* _TASK BRIEF_:
Write out exactly the lines running from the line that includes "If the function" to the end of the data, both ends included, and nothing besides.
*** MATERIAL SHOWN ***
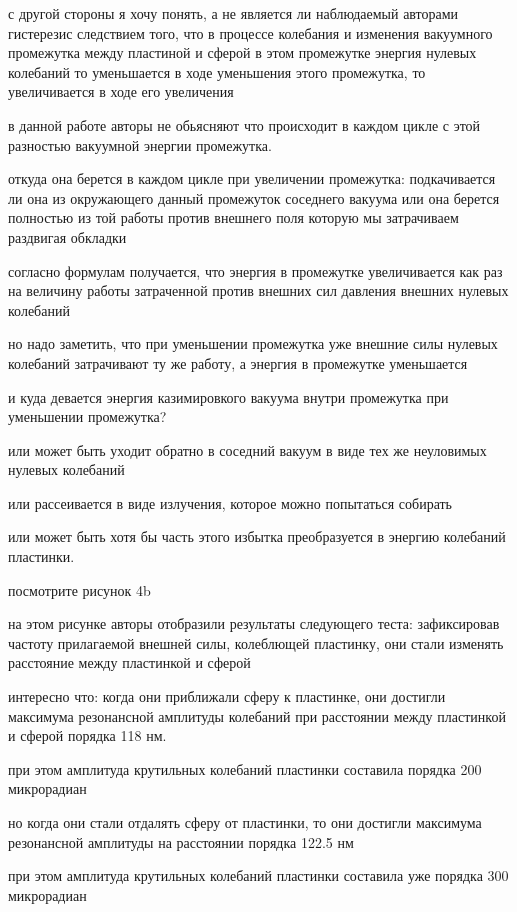 \documentclass[12pt, letterpaper]{article}
\begin{document}
с другой стороны я хочу понять, а не является ли наблюдаемый авторами гистерезис следствием того, что в процессе колебания и изменения вакуумного промежутка между пластиной и сферой в этом промежутке энергия нулевых колебаний то уменьшается в ходе уменьшения этого промежутка, то увеличивается в ходе его увеличения

в данной работе авторы не обьясняют что происходит в каждом цикле с этой разностью вакуумной энергии промежутка.

откуда она берется в каждом цикле при увеличении промежутка: подкачивается ли она из окружающего данный промежуток соседнего вакуума или она берется полностью из той работы против внешнего поля которую мы затрачиваем раздвигая обкладки

согласно формулам получается, что энергия в промежутке увеличивается как раз на величину работы затраченной против внешних сил давления внешних нулевых колебаний

но надо заметить, что при уменьшении промежутка уже внешние силы нулевых колебаний затрачивают ту же работу, а энергия в промежутке уменьшается

и куда девается энергия казимировкого вакуума внутри промежутка при уменьшении промежутка?

или может быть уходит обратно в соседний вакуум в виде тех же неуловимых нулевых колебаний

или рассеивается в виде излучения, которое можно попытаться собирать

или может быть хотя бы часть этого избытка преобразуется в энергию колебаний пластинки.

посмотрите рисунок 4b

на этом рисунке авторы отобразили результаты следующего теста: зафиксировав частоту прилагаемой внешней силы, колеблющей пластинку, они стали изменять расстояние между пластинкой и сферой

интересно что: когда они приближали сферу к пластинке, они достигли максимума резонансной амплитуды колебаний при расстоянии между пластинкой и сферой порядка 118 нм.

при этом амплитуда крутильных колебаний пластинки составила порядка 200 микрорадиан

но когда они стали отдалять сферу от пластинки, то они достигли максимума резонансной амплитуды на расстоянии порядка 122.5 нм

при этом амплитуда крутильных колебаний пластинки составила уже порядка 300 микрорадиан
\end{document}
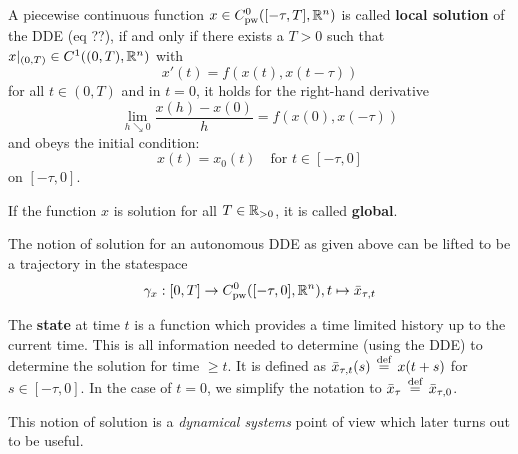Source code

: \documentclass[10pt]{article}
\begin{document}
\begin{definition}
    \label{definition-solution-dde}

    A piecewise continuous function $x\in C^0_\text{pw}([-\tau,T],\mathbb{R}^n)$ is called \textbf{local solution} of the DDE (eq ??), if and only if there exists a $T>0$ such that $x|_{(0,T)}\in C^1((0,T),\mathbb{R}^n)$ with
    \begin{equation}
        x'(t) = f\left(x(t),x(t-\tau)\right)
    \end{equation}
    for all $t\in (0,T)$ and in $t=0$, it holds for the right-hand derivative \begin{equation}
        \lim_{h\searrow 0}\frac{x(h)-x(0)}{h}=f(x(0),x(-\tau))
    \end{equation}
    and obeys the initial condition:
    \begin{equation}
        x(t) = x_0(t) \quad\text{for } t\in [-\tau,0]
    \end{equation}
    on $[-\tau,0]$.



    If the function $x$ is solution for all $T\in\mathbb{R}_{>0}$, it is called \textbf{global}.

\end{definition}

The notion of solution for an autonomous DDE as given above can be lifted to be a trajectory in the statespace
\begin{equation}
    \gamma_x:[0,T]\rightarrow C^0_\text{pw}([-\tau,0],\mathbb{R}^n),\\ t\mapsto\bar{x}_{\tau,t}
\end{equation}

The \textbf{state} at time $t$ is a function which provides a time limited history up to the current time. This is all information needed to determine (using the DDE) to determine the solution for time $\geq t$. It is defined as $\bar{x}_{\tau,t}(s)\,\stackrel{\text{def}}{=}\, x(t+s)$ for $s\in [-\tau,0]$. In the case of $t=0$, we simplify the notation to $\bar{x}_{\tau} \,\stackrel{\text{def}}{=}\, \bar{x}_{\tau,0}$.

This notion of solution is a \emph{dynamical systems} point of view which later turns out to be useful.

\end{document}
*** End of MATERIAL SHOWN ***
* _TASK ANSWER_:
    If the function $x$ is solution for all $T\in\mathbb{R}_{>0}$, it is called \textbf{global}.

\end{definition}

The notion of solution for an autonomous DDE as given above can be lifted to be a trajectory in the statespace
\begin{equation}
    \gamma_x:[0,T]\rightarrow C^0_\text{pw}([-\tau,0],\mathbb{R}^n),\\ t\mapsto\bar{x}_{\tau,t}
\end{equation}

The \textbf{state} at time $t$ is a function which provides a time limited history up to the current time. This is all information needed to determine (using the DDE) to determine the solution for time $\geq t$. It is defined as $\bar{x}_{\tau,t}(s)\,\stackrel{\text{def}}{=}\, x(t+s)$ for $s\in [-\tau,0]$. In the case of $t=0$, we simplify the notation to $\bar{x}_{\tau} \,\stackrel{\text{def}}{=}\, \bar{x}_{\tau,0}$.

This notion of solution is a \emph{dynamical systems} point of view which later turns out to be useful.

\end{document}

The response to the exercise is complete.